Thermostability engineering of microbial transglutaminase using artificial intelligence and investigation of its underlying mechanisms
摘要
The application of artificial intelligence in enzyme molecular evolution has emerged as a research hotspot. However, applying machine learning to enzyme molecular modification still presents many challenges. In particular, accelerating the integration of machine learning and rational design is one of the important development trends in the field of protein engineering. In this study, we experimentally validated key amino acid mutations (E164L, E164P, S199E, and S199Q) predicted by a lab-developed sparse convolutional neural network to enhance the thermostability of microbial transglutaminase. We further investigated the molecular basis of this enhanced stability using molecular dynamics simulations. Compared with the wild type MTG, the thermal stability of the four mutants was significantly improved, and S199E showed the most remarkable improvement. At 60 °C and 50 °C, the half-lives of S199E were 2.3 times and 5.8 times those of the wild type, respectively, and the enzyme activity was increased by 1.4-fold. Molecular dynamics simulations showed that the binding free energy of S199E was − 28.68 kcal/mol, slightly lower than that of the wild type (− 27.96 kcal/mol). The root mean square deviation and root mean square fluctuation of the S199E mutant were 0.25 nm and 0.0566 nm, respectively, showing no significant changes compared with the wild type.

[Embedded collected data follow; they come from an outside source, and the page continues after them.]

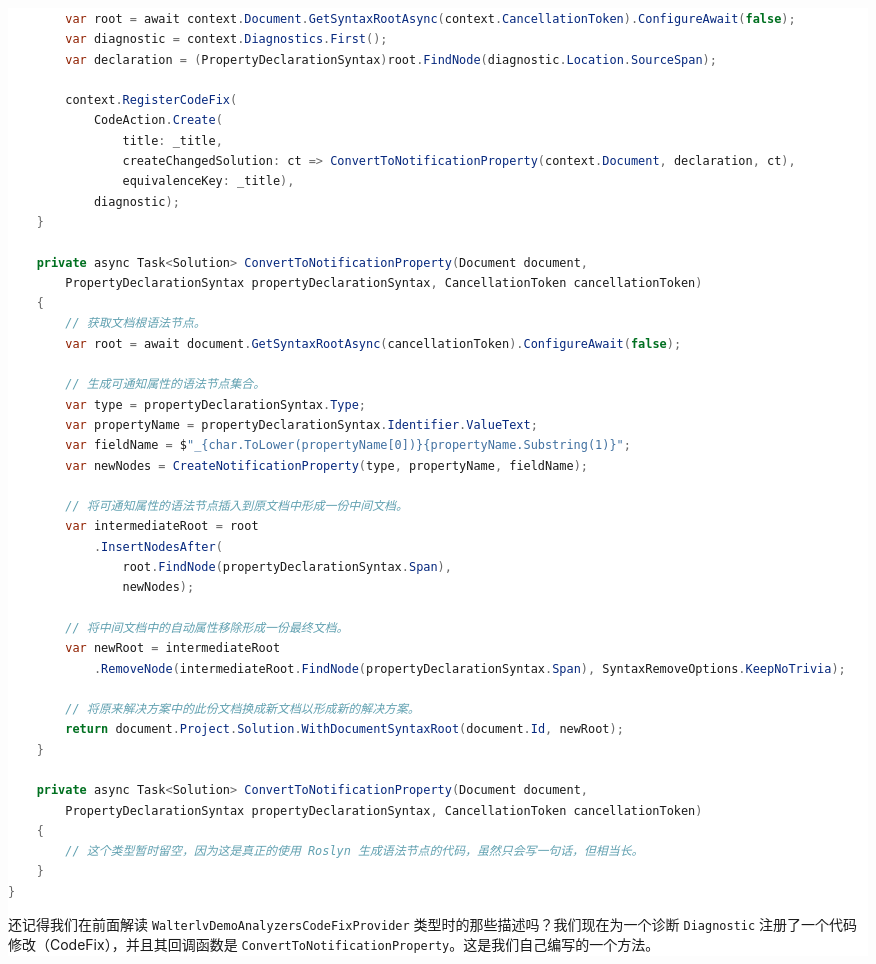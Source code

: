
 ```csharp
        var root = await context.Document.GetSyntaxRootAsync(context.CancellationToken).ConfigureAwait(false);
        var diagnostic = context.Diagnostics.First();
        var declaration = (PropertyDeclarationSyntax)root.FindNode(diagnostic.Location.SourceSpan);

        context.RegisterCodeFix(
            CodeAction.Create(
                title: _title,
                createChangedSolution: ct => ConvertToNotificationProperty(context.Document, declaration, ct),
                equivalenceKey: _title),
            diagnostic);
    }

    private async Task<Solution> ConvertToNotificationProperty(Document document,
        PropertyDeclarationSyntax propertyDeclarationSyntax, CancellationToken cancellationToken)
    {
        // 获取文档根语法节点。
        var root = await document.GetSyntaxRootAsync(cancellationToken).ConfigureAwait(false);

        // 生成可通知属性的语法节点集合。
        var type = propertyDeclarationSyntax.Type;
        var propertyName = propertyDeclarationSyntax.Identifier.ValueText;
        var fieldName = $"_{char.ToLower(propertyName[0])}{propertyName.Substring(1)}";
        var newNodes = CreateNotificationProperty(type, propertyName, fieldName);

        // 将可通知属性的语法节点插入到原文档中形成一份中间文档。
        var intermediateRoot = root
            .InsertNodesAfter(
                root.FindNode(propertyDeclarationSyntax.Span),
                newNodes);

        // 将中间文档中的自动属性移除形成一份最终文档。
        var newRoot = intermediateRoot
            .RemoveNode(intermediateRoot.FindNode(propertyDeclarationSyntax.Span), SyntaxRemoveOptions.KeepNoTrivia);

        // 将原来解决方案中的此份文档换成新文档以形成新的解决方案。
        return document.Project.Solution.WithDocumentSyntaxRoot(document.Id, newRoot);
    }

    private async Task<Solution> ConvertToNotificationProperty(Document document,
        PropertyDeclarationSyntax propertyDeclarationSyntax, CancellationToken cancellationToken)
    {
        // 这个类型暂时留空，因为这是真正的使用 Roslyn 生成语法节点的代码，虽然只会写一句话，但相当长。
    }
}
```

还记得我们在前面解读 `WalterlvDemoAnalyzersCodeFixProvider` 类型时的那些描述吗？我们现在为一个诊断 `Diagnostic` 注册了一个代码修改（CodeFix），并且其回调函数是 `ConvertToNotificationProperty`。这是我们自己编写的一个方法。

LigPlot analysis indicated that E199 formed one hydrogen bonds with A309 and three salt bridges with H201, which might enhance local stability. These findings indicate that the improved thermal stability of the S199E mutant arises from enhanced local structural stability, not from major changes in overall protein structure, and accounts for its slightly lower binding free energy compared to the wild type.